After Bootstrapping, Data-Mining Specialist Ondore Closes Million-Dollar Round For Mexican, US Operations

Editor’s note: Maria Rocio Paniagua currently works as a project manager at Innku, one of the top mobile and web workshops in Mexico. Follow her on Twitter.

Ondore, the leading Latin American big data analysis company that develops online reputation management systems, has closed its first investment round for $1.5 million dollars with Alta Ventures. The company says it will use the capital round to expand sales and marketing efforts in Latin America, as well as Spanish-speaking U.S.

Ondore’s reputation management systems work via data mining: The information obtained is processed, interpreted and sorted automatically. They have different products that target different pains in the market. Scout helps businesses understand and benefit from social media, providing them with deep insights into the conversations that are taking place on the web and interpreting things like sentiment, source and influence. They have also built an API that allows the integration of social media and web analytics with apps.

Ondore founder and CTO Fernando Luegue started the company eight years ago in Mexico City at the age of 18. During the first three years, Luegue alone conducted scientific research on algorithms that processed information and solved problems for enterprises. Then he developed one that automatically organized information and last year received a patent in the U.S.

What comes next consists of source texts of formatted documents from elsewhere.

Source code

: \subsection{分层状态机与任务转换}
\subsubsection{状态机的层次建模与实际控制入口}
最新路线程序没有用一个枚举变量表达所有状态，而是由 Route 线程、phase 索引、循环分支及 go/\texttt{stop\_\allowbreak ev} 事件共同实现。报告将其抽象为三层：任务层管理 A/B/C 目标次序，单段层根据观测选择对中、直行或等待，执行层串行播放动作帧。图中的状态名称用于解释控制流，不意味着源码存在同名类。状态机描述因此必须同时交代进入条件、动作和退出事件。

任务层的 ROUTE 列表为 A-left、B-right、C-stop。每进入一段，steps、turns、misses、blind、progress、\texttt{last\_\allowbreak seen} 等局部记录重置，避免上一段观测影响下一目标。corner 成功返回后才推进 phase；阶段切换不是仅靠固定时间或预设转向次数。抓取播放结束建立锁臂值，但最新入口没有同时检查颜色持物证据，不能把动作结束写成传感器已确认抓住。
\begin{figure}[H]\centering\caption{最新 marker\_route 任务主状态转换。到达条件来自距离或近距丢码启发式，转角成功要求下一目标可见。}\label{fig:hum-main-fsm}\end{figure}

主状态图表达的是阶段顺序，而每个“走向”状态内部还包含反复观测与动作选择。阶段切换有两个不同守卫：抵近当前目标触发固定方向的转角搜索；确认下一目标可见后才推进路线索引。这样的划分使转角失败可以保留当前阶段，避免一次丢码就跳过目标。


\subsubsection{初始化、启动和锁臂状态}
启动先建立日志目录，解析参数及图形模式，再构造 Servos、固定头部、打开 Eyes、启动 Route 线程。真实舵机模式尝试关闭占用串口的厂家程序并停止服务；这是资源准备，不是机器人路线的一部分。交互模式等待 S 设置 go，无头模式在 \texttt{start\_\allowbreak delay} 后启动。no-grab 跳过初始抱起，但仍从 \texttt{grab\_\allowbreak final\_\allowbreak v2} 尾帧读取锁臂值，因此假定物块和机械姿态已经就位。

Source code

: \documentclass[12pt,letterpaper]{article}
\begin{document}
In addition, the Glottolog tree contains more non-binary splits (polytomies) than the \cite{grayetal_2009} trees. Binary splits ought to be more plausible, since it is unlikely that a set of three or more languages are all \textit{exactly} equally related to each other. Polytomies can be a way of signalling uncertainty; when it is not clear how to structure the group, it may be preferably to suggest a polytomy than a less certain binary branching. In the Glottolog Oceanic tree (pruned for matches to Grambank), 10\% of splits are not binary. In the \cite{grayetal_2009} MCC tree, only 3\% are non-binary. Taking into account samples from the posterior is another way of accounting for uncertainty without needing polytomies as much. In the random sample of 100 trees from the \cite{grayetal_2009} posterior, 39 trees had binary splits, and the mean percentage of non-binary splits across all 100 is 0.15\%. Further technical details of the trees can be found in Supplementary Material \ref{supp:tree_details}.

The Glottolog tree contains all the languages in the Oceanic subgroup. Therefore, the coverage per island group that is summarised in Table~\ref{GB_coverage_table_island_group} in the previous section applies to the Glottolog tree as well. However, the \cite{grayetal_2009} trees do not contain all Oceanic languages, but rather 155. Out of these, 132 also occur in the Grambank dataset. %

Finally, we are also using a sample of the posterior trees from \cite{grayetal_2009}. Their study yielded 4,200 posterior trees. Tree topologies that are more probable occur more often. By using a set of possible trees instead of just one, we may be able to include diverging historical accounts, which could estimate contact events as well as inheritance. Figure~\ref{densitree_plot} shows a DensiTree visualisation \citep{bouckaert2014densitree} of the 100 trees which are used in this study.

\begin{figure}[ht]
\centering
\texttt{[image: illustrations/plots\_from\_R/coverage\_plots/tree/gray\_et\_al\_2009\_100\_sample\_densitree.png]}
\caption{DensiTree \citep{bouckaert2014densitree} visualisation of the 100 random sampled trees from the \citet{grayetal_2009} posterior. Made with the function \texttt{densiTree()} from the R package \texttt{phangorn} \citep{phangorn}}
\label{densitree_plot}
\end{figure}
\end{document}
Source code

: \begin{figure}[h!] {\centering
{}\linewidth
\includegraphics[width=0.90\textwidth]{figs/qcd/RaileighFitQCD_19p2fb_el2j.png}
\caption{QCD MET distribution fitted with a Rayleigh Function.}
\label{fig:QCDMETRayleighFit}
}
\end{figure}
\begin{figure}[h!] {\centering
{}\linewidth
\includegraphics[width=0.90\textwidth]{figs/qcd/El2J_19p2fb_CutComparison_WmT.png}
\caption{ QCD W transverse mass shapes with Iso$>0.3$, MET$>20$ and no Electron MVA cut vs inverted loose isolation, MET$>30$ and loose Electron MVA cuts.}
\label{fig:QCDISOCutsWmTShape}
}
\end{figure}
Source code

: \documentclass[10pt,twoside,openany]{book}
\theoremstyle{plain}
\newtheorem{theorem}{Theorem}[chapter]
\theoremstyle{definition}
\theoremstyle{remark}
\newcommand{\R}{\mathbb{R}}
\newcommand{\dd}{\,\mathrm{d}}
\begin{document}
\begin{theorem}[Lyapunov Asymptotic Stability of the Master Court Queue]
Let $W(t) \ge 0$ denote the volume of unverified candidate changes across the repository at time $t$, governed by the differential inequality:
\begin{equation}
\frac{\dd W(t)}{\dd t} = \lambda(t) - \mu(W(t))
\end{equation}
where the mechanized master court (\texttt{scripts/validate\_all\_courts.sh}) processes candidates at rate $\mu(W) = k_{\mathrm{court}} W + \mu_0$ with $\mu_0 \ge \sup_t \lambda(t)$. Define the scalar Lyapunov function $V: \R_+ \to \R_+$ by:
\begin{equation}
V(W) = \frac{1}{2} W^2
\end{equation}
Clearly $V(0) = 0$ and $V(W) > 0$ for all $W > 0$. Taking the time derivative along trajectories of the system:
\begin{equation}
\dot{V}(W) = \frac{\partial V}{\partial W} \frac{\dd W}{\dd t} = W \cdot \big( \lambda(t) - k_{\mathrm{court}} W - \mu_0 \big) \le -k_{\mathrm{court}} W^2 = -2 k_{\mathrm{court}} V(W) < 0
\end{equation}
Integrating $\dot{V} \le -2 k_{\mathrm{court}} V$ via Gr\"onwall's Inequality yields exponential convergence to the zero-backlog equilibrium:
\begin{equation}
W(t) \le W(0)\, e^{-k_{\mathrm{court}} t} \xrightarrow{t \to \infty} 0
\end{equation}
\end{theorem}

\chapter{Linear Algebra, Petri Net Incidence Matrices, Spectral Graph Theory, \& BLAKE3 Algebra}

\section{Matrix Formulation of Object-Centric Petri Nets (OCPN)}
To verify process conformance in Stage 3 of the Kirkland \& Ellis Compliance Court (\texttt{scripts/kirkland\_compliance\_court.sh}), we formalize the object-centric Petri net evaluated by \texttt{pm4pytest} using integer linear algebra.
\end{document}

With offices in San Francisco, under CEO Todd Stein, Ondore was bootstrapped until it had a 35-person team on board. “We did data mining in Latin America before we even came across the term,” Luegue says, and now, he added, Televisa (the largest media company in the Spanish-speaking world) and Ogilvy & Mather (one of the largest marketing and PR firms in LATAM) are among Ondore’s clients.

Finally last year, the company opened its investment round, visiting a plethora of VCs and private investors in both Mexico and Silicon Valley. They received a couple of offers, but decided to go with Alta, which, like Ondore, is based in Latin America and San Francisco. “I don’t want to talk about dumb money,” Luegue says, “but I can say that Alta’s technical side is incredibly talented.”

Ondore’s road has not been an easy one, however. Luegue says that building credibility and assembling a good team was challenging, as was penetrating a B2B market on an international level coming from a Latin American country.

In the next year, Ondore plans to consolidate its already strong lead in the Mexican and Latin American markets on the back of Scout, which the company says has some of the most competitive prices in the market.